現在、わたしたちは街の結界魔導器(シルトブラスティア)に身を潜めながら騎士をなんとかするための作戦会議をしていた。
「やはり強行突破が単純で効果が高いと思うけれど」
「それは禁止だよ! とにかく見張りを連れ出せればいいんだよ」
「どうやってです?」
「……色仕掛け、とか?」
(色仕掛け……)
「じゃあ…………アズサで」
「――はい?」
ユーリさんの予想外な指名にわたしは素っ頓狂な声を上げる。色仕掛けで誘導させたいなら間違いなくジュディスさんが適任に決まってるじゃないか。反論するべく咄嗟に見たユーリさんの口元はにんまりと弧を描いている。
(こ、この人、完全に確信犯だ……!)
わたしは顔面蒼白になりながら首を横に振った。
「無理ですっ!」
「うーん、そうかなあ。ボク、アズサなら意外といけるんじゃないかって気がする」
「大丈夫ですアズサ! アズサならきっとあの騎士を誘惑できます!」
「二人とも本気で言ってる?」
カロルくんもエステルちゃんも何を根拠に言っているのだろう。ただただ困惑するしかない。わたしはエステルちゃんみたいに気品があるわけでもないし、ジュディスさんみたいにスタイルに恵まれているわけでもない。本当に平凡な人間なのだ。それなのに男性を誘惑する――? いやいや、無理に決まっているじゃないか。何度も辞退を試みたが聞き入れてもらえる様子は全くなく、顔から血の気がなくなっていくのが自分でも分かった。そんな中でもユーリさんはにやにやとこちらを見て笑っている。あの人、完全に面白がってる……!

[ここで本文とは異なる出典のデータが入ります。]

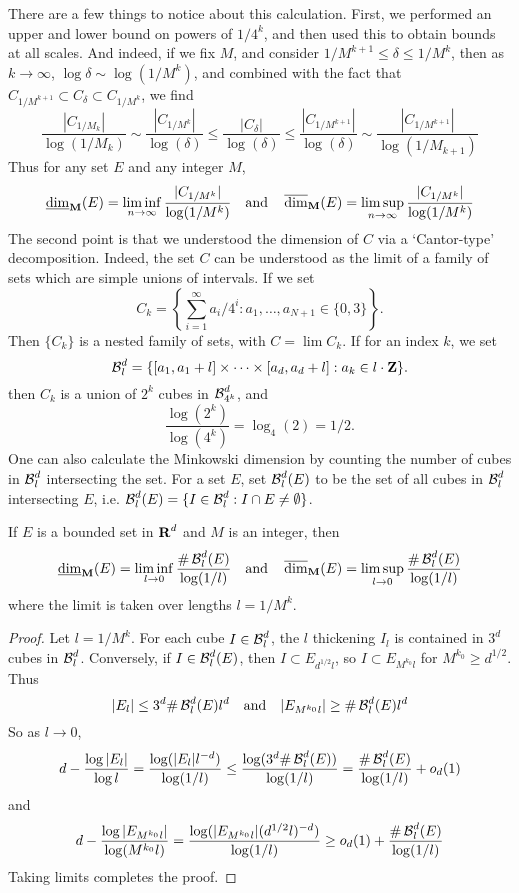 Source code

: There are a few things to notice about this calculation. First, we performed an upper and lower bound on powers of $1/4^k$, and then used this to obtain bounds at all scales. And indeed, if we fix $M$, and consider $1/M^{k+1} \leq \delta \leq 1/M^k$, then as $k \to \infty$, $\log \delta \sim \log(1/M^k)$, and combined with the fact that $C_{1/M^{k+1}} \subset C_\delta \subset C_{1/M^k}$, we find
%
\[ \frac{|C_{1/M_k}|}{\log(1/M_k)} \sim \frac{|C_{1/M^k}|}{\log(\delta)} \leq \frac{|C_\delta|}{\log(\delta)} \leq \frac{|C_{1/M^{k+1}}|}{\log(\delta)} \sim \frac{|C_{1/M^{k+1}}|}{\log(1/M_{k+1})} \]
%
Thus for any set $E$ and any integer $M$,
%
\[ \operatorname{\underline{\dim}_{\mathbf{M}}}(E) = \liminf_{n \to \infty} \frac{|C_{1/M^k}|}{\log(1/M^k)}\quad\text{and}\quad \operatorname{\overline{\dim}_{\mathbf{M}}}(E) = \limsup_{n \to \infty} \frac{|C_{1/M^k}|}{\log(1/M^k)} \]
%
The second point is that we understood the dimension of $C$ via a `Cantor-type' decomposition. Indeed, the set $C$ can be understood as the limit of a family of sets which are simple unions of intervals. If we set
%
\[ C_k = \left\{ \sum_{i = 1}^\infty a_i/4^i : a_1, \dots, a_{N+1} \in \{ 0, 3 \} \right\}. \]
%
Then $\{ C_k \}$ is a nested family of sets, with $C = \lim C_k$. If for an index $k$, we set
%
\[ \operatorname{\mathcal{B}}^d_l = \{ [a_1, a_1 + l] \times \cdots \times [a_d, a_d + l] : a_k \in l \cdot \operatorname{\mathbf{Z}} \}. \]
%
then $C_k$ is a union of $2^k$ cubes in $\operatorname{\mathcal{B}}^d_{4^k}$, and
%
\[ \frac{\log(2^k)}{\log(4^k)} = \log_4(2) = 1/2. \]
%
One can also calculate the Minkowski dimension by counting the number of cubes in $\operatorname{\mathcal{B}}^d_l$ intersecting the set. For a set $E$, set $\operatorname{\mathcal{B}}^d_l(E)$ to be the set of all cubes in $\operatorname{\mathcal{B}}^d_l$ intersecting $E$, i.e. $\operatorname{\mathcal{B}}^d_l(E) = \{ I \in \operatorname{\mathcal{B}}^d_l: I \cap E \neq \emptyset \}$.

\begin{lemma}
	If $E$ is a bounded set in $\operatorname{\mathbf{R}}^d$ and $M$ is an integer, then
	\[ \operatorname{\underline{\dim}_{\mathbf{M}}}(E) = \liminf_{l \to 0} \frac{\# \operatorname{\mathcal{B}}^d_l(E)}{\log(1/l)}\quad\text{and}\quad \operatorname{\overline{\dim}_{\mathbf{M}}}(E) = \limsup_{l \to 0} \frac{\# \operatorname{\mathcal{B}}^d_l(E)}{\log(1/l)} \]
	where the limit is taken over lengths $l = 1/M^k$.
\end{lemma}
\begin{proof}
	Let $l = 1/M^k$. For each cube $I \in \operatorname{\mathcal{B}}^d_l$, the $l$ thickening $I_l$ is contained in $3^d$ cubes in $\operatorname{\mathcal{B}}^d_l$. Conversely, if $I \in \operatorname{\mathcal{B}}^d_l(E)$, then $I \subset E_{d^{1/2} l}$, so $I \subset E_{M^{k_0} l}$ for $M^{k_0} \geq d^{1/2}$. Thus
	\[ |E_l| \leq 3^d \# \operatorname{\mathcal{B}}^d_l(E) l^d\quad\text{and}\quad|E_{M^{k_0} l}| \geq \# \operatorname{\mathcal{B}}^d_l(E) l^d \]
	So as $l \to 0$,
	\[ d - \frac{\log |E_l|}{\log l} = \frac{\log(|E_l| l^{-d})}{\log(1/l)} \leq \frac{\log(3^d \# \operatorname{\mathcal{B}}^d_l(E))}{\log(1/l)} = \frac{\# \operatorname{\mathcal{B}}^d_l(E)}{\log(1/l)} + o_d(1) \]
	and
	\[ d - \frac{\log|E_{M^{k_0} l} |}{\log(M^{k_0} l)} = \frac{\log(|E_{M^{k_0} l}| (d^{1/2} l)^{-d})}{\log(1/l)} \geq o_d(1) + \frac{\# \operatorname{\mathcal{B}}^d_l(E)}{\log(1/l)} \]
	Taking limits completes the proof.
\end{proof}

絶望するわたしの両肩におもむろに誰かの手がぽんと乗せられる。視界にはユーリさんとエステルちゃんとカロルくんの三人がいるから、必然的に背後に立つ人物は限られてくるわけで。おそるおそる振り返るとそこにはにっこりと微笑みを浮かべるジュディスさんの姿があった。ひくりと頬が引きつる。
「ジュディス、さん……?」
「それじゃあ行きましょ、アズサ」
「ええと、個人的にはあんまり聞きたくないんですけど……どこにですか?」
「もちろん男を誘惑する為の勝負服を探しによ。安心して、アズサにぴったりな服をコーディネートするわ」
「わたしはジュディスさんが誘惑する役をやった方がいいと思うんですけど……」
「残念だけどご指名が入ったのは私じゃなくてアズサだもの」
楽しそうな顔のジュディスさんに急かされるように背中をぽんぽんと押され仕方なく歩き出すわたし。これ以上は何を言っても無駄な気がする。ここではっきり"嫌"と言えない自分の性格を恨むしかない。

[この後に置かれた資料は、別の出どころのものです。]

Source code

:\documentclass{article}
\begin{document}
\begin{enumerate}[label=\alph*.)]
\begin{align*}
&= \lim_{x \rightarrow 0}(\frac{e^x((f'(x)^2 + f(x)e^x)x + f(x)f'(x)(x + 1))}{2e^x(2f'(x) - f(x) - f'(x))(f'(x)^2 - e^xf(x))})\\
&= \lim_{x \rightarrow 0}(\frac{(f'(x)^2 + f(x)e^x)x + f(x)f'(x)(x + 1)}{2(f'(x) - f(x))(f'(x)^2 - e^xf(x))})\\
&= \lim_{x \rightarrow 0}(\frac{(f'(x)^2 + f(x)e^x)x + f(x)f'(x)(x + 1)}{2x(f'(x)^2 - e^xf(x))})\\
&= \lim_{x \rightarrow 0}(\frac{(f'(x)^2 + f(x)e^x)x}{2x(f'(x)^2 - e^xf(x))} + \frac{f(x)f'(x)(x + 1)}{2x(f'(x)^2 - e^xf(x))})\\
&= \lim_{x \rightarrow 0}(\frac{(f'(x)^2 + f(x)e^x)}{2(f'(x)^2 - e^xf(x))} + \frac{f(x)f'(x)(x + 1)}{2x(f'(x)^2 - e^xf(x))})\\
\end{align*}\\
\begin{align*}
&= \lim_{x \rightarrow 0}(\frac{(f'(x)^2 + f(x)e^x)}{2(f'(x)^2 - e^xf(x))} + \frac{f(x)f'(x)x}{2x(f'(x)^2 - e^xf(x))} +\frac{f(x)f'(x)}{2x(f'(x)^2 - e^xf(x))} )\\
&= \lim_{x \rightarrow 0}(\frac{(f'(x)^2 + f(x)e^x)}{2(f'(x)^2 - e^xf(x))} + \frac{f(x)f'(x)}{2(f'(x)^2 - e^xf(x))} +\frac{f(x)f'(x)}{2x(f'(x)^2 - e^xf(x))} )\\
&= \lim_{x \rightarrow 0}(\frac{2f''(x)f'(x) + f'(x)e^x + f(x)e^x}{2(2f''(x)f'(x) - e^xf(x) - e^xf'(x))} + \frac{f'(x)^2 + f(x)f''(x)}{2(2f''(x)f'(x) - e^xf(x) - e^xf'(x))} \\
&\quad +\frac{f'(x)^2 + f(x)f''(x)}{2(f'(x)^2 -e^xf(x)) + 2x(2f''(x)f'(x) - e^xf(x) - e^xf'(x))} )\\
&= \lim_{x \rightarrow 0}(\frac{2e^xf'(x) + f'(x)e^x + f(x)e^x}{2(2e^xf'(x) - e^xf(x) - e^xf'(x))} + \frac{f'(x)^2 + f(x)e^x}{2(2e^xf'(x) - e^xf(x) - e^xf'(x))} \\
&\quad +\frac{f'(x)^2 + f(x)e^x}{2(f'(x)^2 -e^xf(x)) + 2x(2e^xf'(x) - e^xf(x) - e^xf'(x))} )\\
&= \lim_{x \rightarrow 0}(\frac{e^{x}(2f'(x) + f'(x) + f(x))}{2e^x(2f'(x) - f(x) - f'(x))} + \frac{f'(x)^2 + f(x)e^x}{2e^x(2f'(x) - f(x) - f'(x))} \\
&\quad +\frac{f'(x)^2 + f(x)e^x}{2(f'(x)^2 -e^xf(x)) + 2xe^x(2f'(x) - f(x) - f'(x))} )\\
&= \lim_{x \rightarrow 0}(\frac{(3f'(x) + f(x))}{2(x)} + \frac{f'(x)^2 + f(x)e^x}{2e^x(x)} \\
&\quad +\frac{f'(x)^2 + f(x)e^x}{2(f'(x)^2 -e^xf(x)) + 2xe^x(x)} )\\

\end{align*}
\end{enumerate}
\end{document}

……せめて露出の少ない服だとありがたいな。鬱々とした気分でため息を吐いていると不意にジュディスさんの綺麗な顔が耳元に寄せられる。
「自信をもってアズサ。アズサが思っているよりずっと貴女は魅力的よ」
女のわたしでもドキドキしてしまうような妖艶な声。不意打ちの甘い囁きに声を上げず耳元を押さえただけで済ませたわたしは偉いと思う。やっぱりジュディスさんの方が適してると思うんだけどなあ。
ゆるりと微笑むジュディスさんを見ていたらなんだか抵抗するのも疲れてしまってとうとうわたしは降参という意味を込めて肩を竦めた。
「……お手柔らかにお願いします」
「ふふ、任せて」
もう、どうなっても知らないから。
***
普段のジュディスさんの服装から考えるにどんな際どい勝負服を着せられるかと思ったけど、彼女が選んでくれたのは意外にもシンプルな白いワンピースだった。騎士を誘惑できるかはともかくとして、これならギリギリ街中を歩けそうだ。スカート丈が若干短めなのと肩がばっちり露出しているのはこの際目を瞑ろう。いつもは服で隠れている部分がしっかり外気に晒されているとなんだか落ち着かなくて無意識にむき出しの肩を擦った。

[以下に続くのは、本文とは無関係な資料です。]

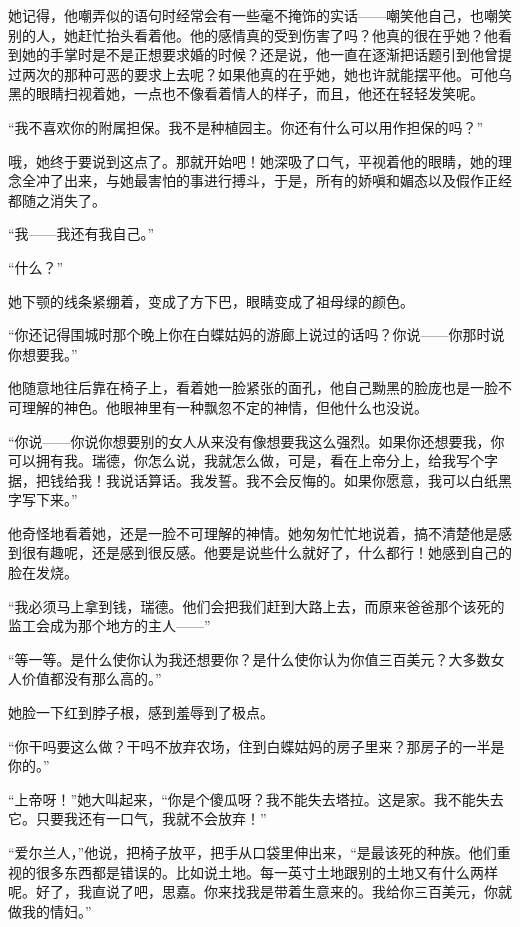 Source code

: \par 她记得，他嘲弄似的语句时经常会有一些毫不掩饰的实话——嘲笑他自己，也嘲笑别的人，她赶忙抬头看着他。他的感情真的受到伤害了吗？他真的很在乎她？他看到她的手掌时是不是正想要求婚的时候？还是说，他一直在逐渐把话题引到他曾提过两次的那种可恶的要求上去呢？如果他真的在乎她，她也许就能摆平他。可他乌黑的眼睛扫视着她，一点也不像看着情人的样子，而且，他还在轻轻发笑呢。
\par “我不喜欢你的附属担保。我不是种植园主。你还有什么可以用作担保的吗？”
\par 哦，她终于要说到这点了。那就开始吧！她深吸了口气，平视着他的眼睛，她的理念全冲了出来，与她最害怕的事进行搏斗，于是，所有的娇嗔和媚态以及假作正经都随之消失了。
\par “我——我还有我自己。”
\par “什么？”
\par 她下颚的线条紧绷着，变成了方下巴，眼睛变成了祖母绿的颜色。
\par “你还记得围城时那个晚上你在白蝶姑妈的游廊上说过的话吗？你说——你那时说你想要我。”
\par 他随意地往后靠在椅子上，看着她一脸紧张的面孔，他自己黝黑的脸庞也是一脸不可理解的神色。他眼神里有一种飘忽不定的神情，但他什么也没说。
\par “你说——你说你想要别的女人从来没有像想要我这么强烈。如果你还想要我，你可以拥有我。瑞德，你怎么说，我就怎么做，可是，看在上帝分上，给我写个字据，把钱给我！我说话算话。我发誓。我不会反悔的。如果你愿意，我可以白纸黑字写下来。”
\par 他奇怪地看着她，还是一脸不可理解的神情。她匆匆忙忙地说着，搞不清楚他是感到很有趣呢，还是感到很反感。他要是说些什么就好了，什么都行！她感到自己的脸在发烧。
\par “我必须马上拿到钱，瑞德。他们会把我们赶到大路上去，而原来爸爸那个该死的监工会成为那个地方的主人——”
\par “等一等。是什么使你认为我还想要你？是什么使你认为你值三百美元？大多数女人价值都没有那么高的。”
\par 她脸一下红到脖子根，感到羞辱到了极点。
\par “你干吗要这么做？干吗不放弃农场，住到白蝶姑妈的房子里来？那房子的一半是你的。”
\par “上帝呀！”她大叫起来，“你是个傻瓜呀？我不能失去塔拉。这是家。我不能失去它。只要我还有一口气，我就不会放弃！”
\par “爱尔兰人，”他说，把椅子放平，把手从口袋里伸出来，“是最该死的种族。他们重视的很多东西都是错误的。比如说土地。每一英寸土地跟别的土地又有什么两样呢。好了，我直说了吧，思嘉。你来找我是带着生意来的。我给你三百美元，你就做我的情妇。”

再び結界魔導器の後ろに隠れて最後の確認が行われる。カロルくんが言うにはわたしは今いる場所まで騎士を誘導してくれば良いらしい。そうすれば後はユーリさんたちがなんとかしてくれる、と。
「頑張ってくださいね、アズサ! 大丈夫です、すっごく似合ってます!」
「……」
「そんなに緊張しないでアズサ。最悪、気を引いてくれるだけも十分だから」
「う、うん……」
その"気を引く"こと自体がとても難しいのだと声を大にして言いたい。本番が近づくにつれ徐々に重くのしかかってくるプレッシャー。よくよく考えればわたしが騎士を誘導できなければその先の労働キャンプ場には進めない。それどころか相手に怪しまれてしまえば増援を呼ばれ最悪の場合、捕まってしまうかもしれないのだ。考えただけで心臓が痛くなってくる。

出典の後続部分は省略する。